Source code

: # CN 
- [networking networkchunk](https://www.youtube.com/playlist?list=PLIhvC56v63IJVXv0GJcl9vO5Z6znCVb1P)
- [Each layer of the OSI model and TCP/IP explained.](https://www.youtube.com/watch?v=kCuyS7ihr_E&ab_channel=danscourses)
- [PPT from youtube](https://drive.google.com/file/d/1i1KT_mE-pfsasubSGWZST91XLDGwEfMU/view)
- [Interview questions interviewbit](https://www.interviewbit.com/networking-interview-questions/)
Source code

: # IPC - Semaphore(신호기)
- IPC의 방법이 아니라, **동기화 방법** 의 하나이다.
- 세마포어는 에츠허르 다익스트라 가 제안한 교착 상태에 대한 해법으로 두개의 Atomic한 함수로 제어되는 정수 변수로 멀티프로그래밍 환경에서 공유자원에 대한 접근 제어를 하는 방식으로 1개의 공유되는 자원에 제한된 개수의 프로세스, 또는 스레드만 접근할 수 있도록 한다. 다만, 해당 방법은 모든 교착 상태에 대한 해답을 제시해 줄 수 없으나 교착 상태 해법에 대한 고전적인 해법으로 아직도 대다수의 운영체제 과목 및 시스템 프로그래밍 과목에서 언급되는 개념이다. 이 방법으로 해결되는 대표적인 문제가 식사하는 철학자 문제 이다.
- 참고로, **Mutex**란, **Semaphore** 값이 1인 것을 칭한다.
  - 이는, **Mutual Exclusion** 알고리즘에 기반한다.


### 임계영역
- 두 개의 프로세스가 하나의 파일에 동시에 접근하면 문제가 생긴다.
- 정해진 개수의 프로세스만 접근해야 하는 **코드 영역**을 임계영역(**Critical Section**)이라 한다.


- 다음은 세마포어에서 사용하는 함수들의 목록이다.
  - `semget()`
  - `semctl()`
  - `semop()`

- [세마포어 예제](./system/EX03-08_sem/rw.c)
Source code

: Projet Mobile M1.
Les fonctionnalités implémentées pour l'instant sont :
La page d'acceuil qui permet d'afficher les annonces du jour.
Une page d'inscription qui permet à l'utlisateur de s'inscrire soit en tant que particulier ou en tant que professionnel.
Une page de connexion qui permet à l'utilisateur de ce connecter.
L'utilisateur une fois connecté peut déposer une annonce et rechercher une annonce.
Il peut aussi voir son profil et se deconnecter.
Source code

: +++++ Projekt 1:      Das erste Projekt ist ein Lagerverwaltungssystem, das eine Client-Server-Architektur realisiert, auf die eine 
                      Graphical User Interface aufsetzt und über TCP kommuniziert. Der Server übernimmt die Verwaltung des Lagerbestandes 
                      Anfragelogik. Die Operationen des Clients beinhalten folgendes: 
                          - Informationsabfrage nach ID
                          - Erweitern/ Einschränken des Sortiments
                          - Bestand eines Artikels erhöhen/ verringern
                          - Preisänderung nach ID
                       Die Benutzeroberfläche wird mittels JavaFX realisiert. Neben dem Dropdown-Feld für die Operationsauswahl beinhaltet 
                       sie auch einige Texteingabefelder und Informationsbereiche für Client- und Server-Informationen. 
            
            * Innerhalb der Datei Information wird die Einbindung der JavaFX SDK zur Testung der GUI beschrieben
---
Problem: Give the exact lines, and only those, from the line containing "Il peut aussi" through the line containing "Die Benutzeroberfläche wird" in the entries above.

Finished task:
Il peut aussi voir son profil et se deconnecter.
Source code

: +++++ Projekt 1:      Das erste Projekt ist ein Lagerverwaltungssystem, das eine Client-Server-Architektur realisiert, auf die eine 
                      Graphical User Interface aufsetzt und über TCP kommuniziert. Der Server übernimmt die Verwaltung des Lagerbestandes 
                      Anfragelogik. Die Operationen des Clients beinhalten folgendes: 
                          - Informationsabfrage nach ID
                          - Erweitern/ Einschränken des Sortiments
                          - Bestand eines Artikels erhöhen/ verringern
                          - Preisänderung nach ID
                       Die Benutzeroberfläche wird mittels JavaFX realisiert. Neben dem Dropdown-Feld für die Operationsauswahl beinhaltet 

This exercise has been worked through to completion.